In the same way, since 2009, USAID has leveraged Pakistan’s investments to add more than 2,800 megawatts of electrical capacity to ensure enough energy to benefit more than 33 million Pakistanis and spur economic growth. In the past six years, Pakistani business houses have increased their sales by US$170 million and exports by around  $76 million through USAID’s efforts. In addition, since October 2011, more than 36,000 new jobs can be attributed to USAID’s programs.

USAID has worked with the government of Pakistan to build or rehabilitate more than 1,210km of roads, 29 bridges and two tunnels throughout the Federally Administered Tribal Areas and neighboring Khyber Pakhtunkhwa and Baluchistan provinces since 2007.

Through its Gender Equity Program in Pakistan, since 2010 USAID has provided shelter, politico-legal protection, health and economic support to nearly 40,000 female victims of gender-based violence so that they could help rebuild their lives.

Indeed, the successful implementation of this particular program have resulted in many impressive and meaningful landmarks in both these countries. In Afghanistan, USAID has helped more than 84,000 girls participate in community-based educational classes, and worked to eliminate the need for Afghan girls to travel long and sometimes dangerous distances to attend school.

More than a million Afghan students now go to school thanks to the assistance provided by USAID, and tens of millions of primary-school pupils have benefited directly from USAID support in the form of new textbooks, teaching by trained teachers and other educational facilities.

About 57% of the Afghan population now lives within a one-hour walking distance of a health facility, up from only 9% in 2002. USAID has also trained more than 2,000 midwives.

In 2002, only 6% of the Afghan population had access to reliable electricity. Today that number has increased to around 30%.

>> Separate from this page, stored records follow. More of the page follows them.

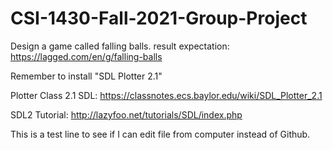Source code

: # CSI-1430-Fall-2021-Group-Project

Design a game called falling balls.
result expectation: https://lagged.com/en/g/falling-balls

Remember to install "SDL Plotter 2.1"

Plotter Class 2.1 SDL: https://classnotes.ecs.baylor.edu/wiki/SDL_Plotter_2.1

SDL2 Tutorial: http://lazyfoo.net/tutorials/SDL/index.php


This is a test line to see if I can edit file from computer instead of Github.
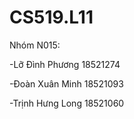 # CS519.L11

Nhóm N015:

-Lỡ Đình Phương 18521274

-Đoàn Xuân Minh 18521093

-Trịnh Hưng Long 18521060
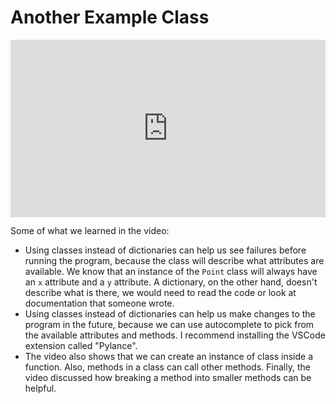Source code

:# Another Example Class

<div style="position: relative; padding-bottom: 56.25%; height: 0;"><iframe src="https://www.youtube.com/embed/kPkqyoTSdks?rel=0" title="" frameborder="0" allow="accelerometer; autoplay; clipboard-write; encrypted-media; gyroscope; picture-in-picture" allowfullscreen style="position: absolute; top: 0; left: 0; width: 100%; height: 100%;"></iframe></div>

Some of what we learned in the video:

* Using classes instead of dictionaries can help us see failures before running the program, because the class will describe what attributes are available. We know that an instance of the `Point` class will always have an `x` attribute and a `y` attribute. A dictionary, on the other hand, doesn't describe what is there, we would need to read the code or look at documentation that someone wrote.
* Using classes instead of dictionaries can help us make changes to the program in the future, because we can use autocomplete to pick from the available attributes and methods.  I recommend installing the VSCode extension called "Pylance".
* The video also shows that we can create an instance of class inside a function. Also, methods in a class can call other methods. Finally, the video discussed how breaking a method into smaller methods can be helpful.

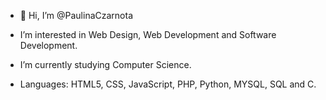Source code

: - 👋 Hi, I’m @PaulinaCzarnota

- I’m interested in Web Design, Web Development and Software Development.
- I’m currently studying Computer Science.
- Languages: HTML5, CSS, JavaScript, PHP, Python, MYSQL, SQL and C.
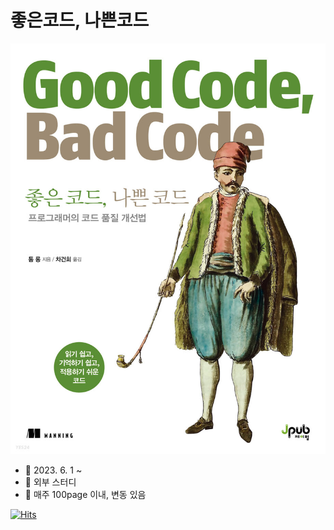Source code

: # 좋은코드, 나쁜코드

![](<../../.gitbook/assets/image (3).png>)

* 📆 2023. 6. 1 ~
* 📍 외부 스터디
* 📖 매주 100page 이내, 변동 있음

[![Hits](https://hits.sh/taetaetae.gitbook.io/docs/code/good-code-bad-code.svg?view=today-total)](https://hits.sh/taetaetae.gitbook.io/docs/code/good-code-bad-code/)
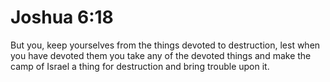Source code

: # Joshua 6:18

But you, keep yourselves from the things devoted to destruction, lest when you have devoted them you take any of the devoted things and make the camp of Israel a thing for destruction and bring trouble upon it.
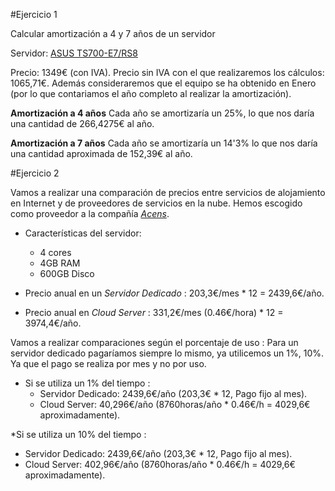 #Ejercicio 1

Calcular amortización a 4 y 7 años de un servidor

Servidor: [ASUS TS700-E7/RS8](http://www.alternate.es/ASUS/TS700-E7-RS8-(DVD-RW)/html/product/1135513?)

Precio: 1349€ (con IVA).
Precio sin IVA con el que realizaremos los cálculos: 1065,71€.
Además consideraremos que el equipo se ha obtenido en Enero (por lo que contariamos el año completo al realizar la amortización).

**Amortización a 4 años** 
Cada año se amortizaría un 25%, lo que nos daría una cantidad de 266,4275€ al año.

**Amortización a 7 años**
Cada año se amortizaría un 14'3% lo que nos daría una cantidad aproximada de 152,39€ al año.


#Ejercicio 2

Vamos a realizar una comparación de precios entre servicios de alojamiento en Internet y de proveedores de servicios en la nube. Hemos escogido como proveedor a la compañía [*Acens*](http://www.acens.com/).

- Características del servidor:
  * 4 cores
  * 4GB RAM
  * 600GB Disco
  
- Precio anual en un *Servidor Dedicado* : 203,3€/mes * 12 = 2439,6€/año.
- Precio anual en *Cloud Server* : 331,2€/mes (0.46€/hora) * 12 = 3974,4€/año.

Vamos a realizar comparaciones según el porcentaje de uso :
  Para un servidor dedicado pagaríamos siempre lo mismo, ya utilicemos un 1%, 10%. Ya que el pago se realiza por mes y   no por uso.

* Si se utiliza un 1% del tiempo :
  - Servidor Dedicado: 2439,6€/año (203,3€ * 12, Pago fijo al mes).
  - Cloud Server: 40,296€/año (8760horas/año * 0.46€/h = 4029,6€ aproximadamente).

*Si se utiliza un 10% del tiempo :
  - Servidor Dedicado: 2439,6€/año (203,3€ * 12, Pago fijo al mes).
  - Cloud Server: 402,96€/año (8760horas/año * 0.46€/h = 4029,6€ aproximadamente).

Thus both Afghanistan and Pakistan have benefited much from USAID’s continuing developmental programs toward the welfare of their countrymen, despite suffering from mutual acrimony and differences between the two causing large-scale instability and terrorism in the entire region and also in the whole world. But that must be stopped in the interest of peace and security as a noble service toward humanity, because nothing is beyond human endeavor.

Sudhanshu Tripathi is a professor of political science at Uttar Pradesh Rajarshi Tandon Open University. His book NAM and India was published in 2012 and he co-authored the textbook Political Concepts (In Hindi) in 2001.